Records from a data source
☆ ☆ ☆
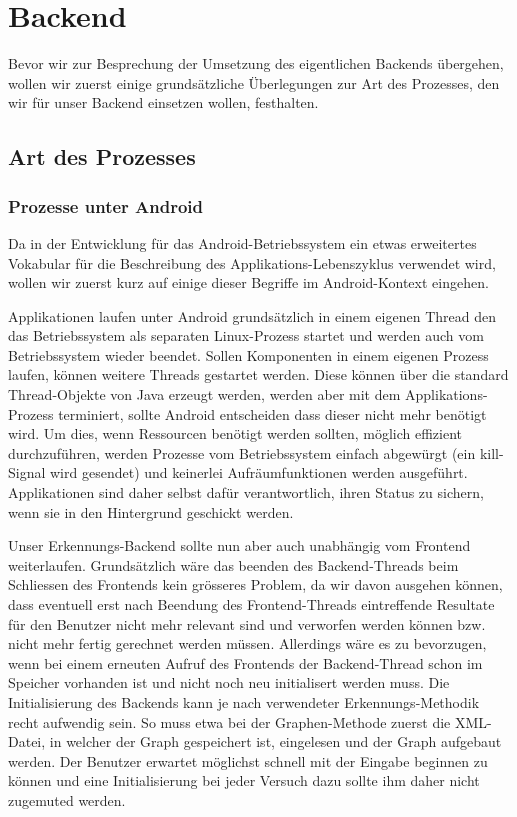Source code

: \chapter{Backend}

Bevor wir zur Besprechung der Umsetzung des eigentlichen Backends übergehen, wollen wir zuerst einige grundsätzliche Überlegungen zur Art des Prozesses, den wir für unser Backend einsetzen wollen, festhalten.

\section{Art des Prozesses}

\subsection{Prozesse unter Android}

Da in der Entwicklung für das Android-Betriebssystem ein etwas erweitertes Vokabular für die Beschreibung des Applikations-Lebenszyklus verwendet wird, wollen wir zuerst kurz auf einige dieser Begriffe im Android-Kontext eingehen.

Applikationen laufen unter Android grundsätzlich in einem eigenen Thread den das Betriebssystem als separaten Linux-Prozess startet und werden auch vom Betriebssystem wieder beendet. Sollen Komponenten in einem eigenen Prozess laufen, können weitere Threads gestartet werden\cite{adglc}. Diese können über die standard Thread-Objekte von Java erzeugt werden, werden aber mit dem Applikations-Prozess terminiert, sollte Android entscheiden dass dieser nicht mehr benötigt wird. Um dies, wenn Ressourcen benötigt werden sollten, möglich effizient durchzuführen, werden Prozesse vom Betriebssystem einfach abgewürgt (ein kill-Signal wird gesendet) und keinerlei Aufräumfunktionen werden ausgeführt. Applikationen sind daher selbst dafür verantwortlich, ihren Status zu sichern, wenn sie in den Hintergrund geschickt werden\cite{adbmt}.

Unser Erkennungs-Backend sollte nun aber auch unabhängig vom Frontend weiterlaufen. Grundsätzlich wäre das beenden des Backend-Threads beim Schliessen des Frontends kein grösseres Problem, da wir davon ausgehen können, dass eventuell erst nach Beendung des Frontend-Threads eintreffende Resultate für den Benutzer nicht mehr relevant sind und verworfen werden können bzw. nicht mehr fertig gerechnet werden müssen. Allerdings wäre es zu bevorzugen, wenn bei einem erneuten Aufruf des Frontends der Backend-Thread schon im Speicher vorhanden ist und nicht noch neu initialisert werden muss. Die Initialisierung des Backends kann je nach verwendeter Erkennungs-Methodik recht aufwendig sein. So muss etwa bei der Graphen-Methode zuerst die XML-Datei, in welcher der Graph gespeichert ist, eingelesen und der Graph aufgebaut werden. Der Benutzer erwartet möglichst schnell mit der Eingabe beginnen zu können und eine Initialisierung bei jeder Versuch dazu sollte ihm daher nicht zugemuted werden.

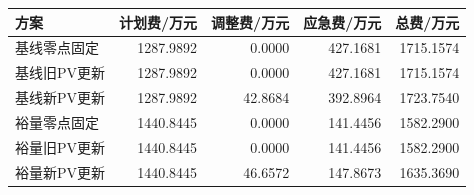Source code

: \begin{tabular}{lrrrr}
\toprule
方案 & 计划费/万元 & 调整费/万元 & 应急费/万元 & 总费/万元 \\
\midrule
基线零点固定 & 1287.9892 & 0.0000 & 427.1681 & 1715.1574 \\
基线旧PV更新 & 1287.9892 & 0.0000 & 427.1681 & 1715.1574 \\
基线新PV更新 & 1287.9892 & 42.8684 & 392.8964 & 1723.7540 \\
裕量零点固定 & 1440.8445 & 0.0000 & 141.4456 & 1582.2900 \\
裕量旧PV更新 & 1440.8445 & 0.0000 & 141.4456 & 1582.2900 \\
裕量新PV更新 & 1440.8445 & 46.6572 & 147.8673 & 1635.3690 \\
\bottomrule
\end{tabular}
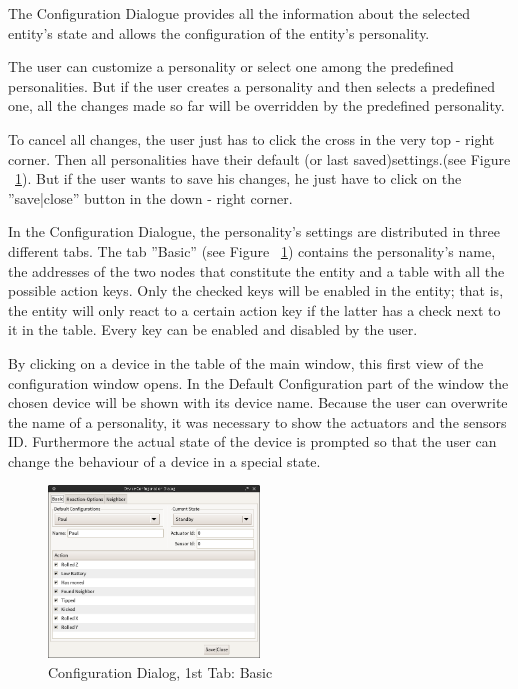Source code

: The Configuration Dialogue provides all the information about the selected entity's state and allows the configuration of the entity's personality. 

The user can customize a personality or select one among the predefined personalities. But if the user creates a personality and then selects a predefined one, all the changes made so far will be overridden by the predefined personality. 

To cancel all changes, the user just has to click the cross in the very top - right corner. Then all personalities have their default (or last saved)settings.(see Figure ~\ref{fig:java-server-config01}). But if the user wants to save his changes, he just have to click on the ''save|close'' button in the down - right corner.    

In the Configuration Dialogue, the personality's settings are distributed in three different tabs. The tab ''Basic'' (see Figure ~\ref{fig:java-server-config01}) contains the personality's name, the addresses of the two nodes that constitute the entity and a table with all the possible action keys. Only the checked keys will be enabled in the entity; that is, the entity will only react to a certain action key if the latter has a check next to it in the table. Every key can be enabled and disabled by the user. 

By clicking on a device in the table of the main window, this first view of the configuration window opens. In the Default Configuration part of the window the chosen device will be shown with its device name. Because the user can overwrite the name of a personality, it was necessary to show the actuators and the sensors ID.
Furthermore the actual state of the device is prompted so that the user can change the behaviour of a device in a special state. 


\begin{figure}[h!]
 \centering
 \includegraphics[width= 0.5\textwidth, clip=true  ,keepaspectratio=true]{./pic/java-server-config01.png}
 \caption{Configuration Dialog, 1st Tab: Basic}
 \label{fig:java-server-config01}
\end{figure}


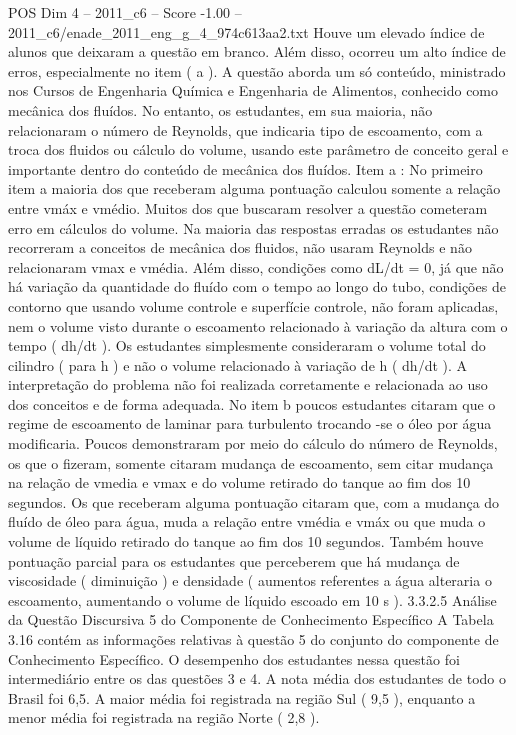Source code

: \begin{textsample}{POS Dim 4 – 2011\_c6 – Score -1.00 – 2011\_c6/enade\_2011\_eng\_g\_4\_974c613aa2.txt}
Houve um elevado índice de alunos que deixaram a questão em branco.
Além disso, ocorreu um alto índice de erros, especialmente no item ( a ).
A questão aborda um só conteúdo, ministrado nos Cursos de Engenharia Química e Engenharia de Alimentos, conhecido como mecânica dos fluídos.
No entanto, os estudantes, em sua maioria, não relacionaram o número de Reynolds, que indicaria tipo de escoamento, com a troca dos fluidos ou cálculo do volume, usando este parâmetro de conceito geral e importante dentro do conteúdo de mecânica dos fluídos.
Item a : No primeiro item a maioria dos que receberam alguma pontuação calculou somente a relação entre vmáx e vmédio.
Muitos dos que buscaram resolver a questão cometeram erro em cálculos do volume.
Na maioria das respostas erradas os estudantes não recorreram a conceitos de mecânica dos fluidos, não usaram Reynolds e não relacionaram vmax e vmédia.
Além disso, condições como dL/dt = 0, já que não há variação da quantidade do fluído com o tempo ao longo do tubo, condições de contorno que usando volume controle e superfície controle, não foram aplicadas, nem o volume visto durante o escoamento relacionado à variação da altura com o tempo ( dh/dt ).
Os estudantes simplesmente consideraram o volume total do cilindro ( para h ) e não o volume relacionado à variação de h ( dh/dt ).
A interpretação do problema não foi realizada corretamente e relacionada ao uso dos conceitos e de forma adequada.
No item b poucos estudantes citaram que o regime de escoamento de laminar para turbulento trocando -se o óleo por água modificaria.
Poucos demonstraram por meio do cálculo do número de Reynolds, os que o fizeram, somente citaram mudança de escoamento, sem citar mudança na relação de vmedia e vmax e do volume retirado do tanque ao fim dos 10 segundos.
Os que receberam alguma pontuação citaram que, com a mudança do fluído de óleo para água, muda a relação entre vmédia e vmáx ou que muda o volume de líquido retirado do tanque ao fim dos 10 segundos.
Também houve pontuação parcial para os estudantes que perceberem que há mudança de viscosidade ( diminuição ) e densidade ( aumentos referentes a água alteraria o escoamento, aumentando o volume de líquido escoado em 10 s ). 3.3.2.5 Análise da Questão Discursiva 5 do Componente de Conhecimento Específico A Tabela 3.16 contém as informações relativas à questão 5 do conjunto do componente de Conhecimento Específico.
O desempenho dos estudantes nessa questão foi intermediário entre os das questões 3 e 4.
A nota média dos estudantes de todo o Brasil foi 6,5.
A maior média foi registrada na região Sul ( 9,5 ), enquanto a menor média foi registrada na região Norte ( 2,8 ).

\end{textsample}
☆ ☆ ☆
• _TASK DETAILS_
Using the records given above, list every line that includes the word "einige".

• _RESPONSE TO THIS EXERCISE_
Bevor wir zur Besprechung der Umsetzung des eigentlichen Backends übergehen, wollen wir zuerst einige grundsätzliche Überlegungen zur Art des Prozesses, den wir für unser Backend einsetzen wollen, festhalten.
Da in der Entwicklung für das Android-Betriebssystem ein etwas erweitertes Vokabular für die Beschreibung des Applikations-Lebenszyklus verwendet wird, wollen wir zuerst kurz auf einige dieser Begriffe im Android-Kontext eingehen.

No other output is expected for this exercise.